Ein auf dem Boden sitzender Mensch bildete ein Relief vor der hellen Betonwand wie ein Teil einer makabren Ausstellung. Die sternförmige Fraktur über der Stirn des Opfers zog Xanders Aufmerksamkeit auf sich. Das Blut war aus der Wunde am Körper des alten Mannes heruntergelaufen und hatte einen dunkelroten See auf dem Boden gebildet.
»Wann ist das euren Berechnungen nach ungefähr passiert?«
»Schätzungsweise gegen 23 Uhr«, sagte Elisabeth.
Xander sah sich die Leiche genauer an. Die Augen waren barmherzigerweise geschlossen.
»Das hier musst du dir ansehen«, fuhr Elisabeth fort und ging vor ihm zu der hinteren Wand. Xander starrte auf das primitiv ausgeführte Kreuz mit dem inzwischen allzu bekannten tief hängenden Querbalken. Das rotbraune getrocknete Blut bildete einen grellen Kontrast zu den eidottergelben Regalen. Ein ihm unbekannter Techniker war dabei, in einem verwischten Fleck Spuren zu sichern. Er hatte die Augenbrauen tief konzentriert hochgezogen.
»Brauchbare Fingerabdrücke?«, fragte Elisabeth hoffnungsvoll.

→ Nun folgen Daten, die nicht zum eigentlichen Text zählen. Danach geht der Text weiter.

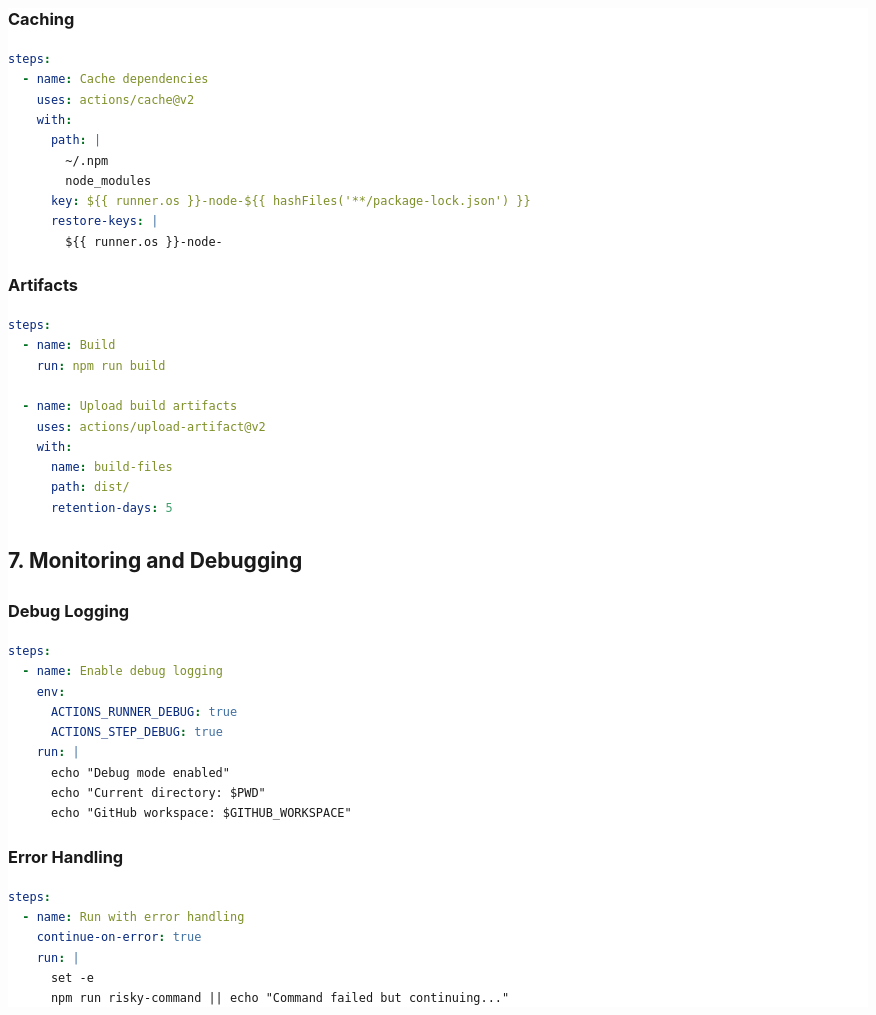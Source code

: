 ### Caching

```yaml
steps:
  - name: Cache dependencies
    uses: actions/cache@v2
    with:
      path: |
        ~/.npm
        node_modules
      key: ${{ runner.os }}-node-${{ hashFiles('**/package-lock.json') }}
      restore-keys: |
        ${{ runner.os }}-node-
```

### Artifacts

```yaml
steps:
  - name: Build
    run: npm run build

  - name: Upload build artifacts
    uses: actions/upload-artifact@v2
    with:
      name: build-files
      path: dist/
      retention-days: 5
```

## 7. Monitoring and Debugging

### Debug Logging

```yaml
steps:
  - name: Enable debug logging
    env:
      ACTIONS_RUNNER_DEBUG: true
      ACTIONS_STEP_DEBUG: true
    run: |
      echo "Debug mode enabled"
      echo "Current directory: $PWD"
      echo "GitHub workspace: $GITHUB_WORKSPACE"
```

### Error Handling

```yaml
steps:
  - name: Run with error handling
    continue-on-error: true
    run: |
      set -e
      npm run risky-command || echo "Command failed but continuing..."
```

Der Techniker, der aussah, als würde er noch die Schulbank drücken, nickte mit rosigen Wangen.
»Ja, wie aus dem Lehrbuch«, antwortete er eifrig.
»Schick es durchs Identifizierungssystem«, sagte Elisabeth mit einem anerkennenden Lächeln. »Und wenn ihr ein Match habt, geht eine Kopie an Alexander Damgaard.«
Xander wühlte in seinen Taschen nach einer Visitenkarte und fand schließlich eine, die er dem Techniker reichte.

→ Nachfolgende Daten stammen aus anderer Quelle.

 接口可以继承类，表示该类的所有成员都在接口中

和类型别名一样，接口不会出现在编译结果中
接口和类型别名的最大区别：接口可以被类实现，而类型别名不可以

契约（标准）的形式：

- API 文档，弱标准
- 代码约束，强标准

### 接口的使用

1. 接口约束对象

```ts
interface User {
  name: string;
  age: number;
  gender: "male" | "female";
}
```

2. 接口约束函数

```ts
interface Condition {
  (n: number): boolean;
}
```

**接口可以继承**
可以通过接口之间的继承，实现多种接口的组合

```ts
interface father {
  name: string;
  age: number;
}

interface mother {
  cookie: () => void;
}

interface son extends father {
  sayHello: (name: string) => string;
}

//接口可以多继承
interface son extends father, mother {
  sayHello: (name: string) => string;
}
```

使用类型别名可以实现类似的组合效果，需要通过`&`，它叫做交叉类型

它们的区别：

»Gerne so schnell wie möglich«, murmelte er leise.
Der junge Mann nickte.
»Sonst noch etwas, das ich wissen sollte?«
»Nein, ich glaube nicht. Es gibt keine Überwachungskameras hier drinnen … Gottes blindes Auge …«
Xander fröstelte bei dem brutal zutreffenden Ausdruck.
»Doch, da ist noch was. Wir haben das hier gefunden.« Sie hielt zwei Beweisbeutel ins Licht.
In einem lag eine verspiegelte Sonnenbrille mit regenbogenfarbenen Gläsern. Ein Glas war aus dem Gestell gerutscht. Den Inhalt des zweiten Beutels hätte er vorhersehen können: eine kleine Plastikflasche, in der vermutlich Kopenhagener Leitungswasser gewesen war.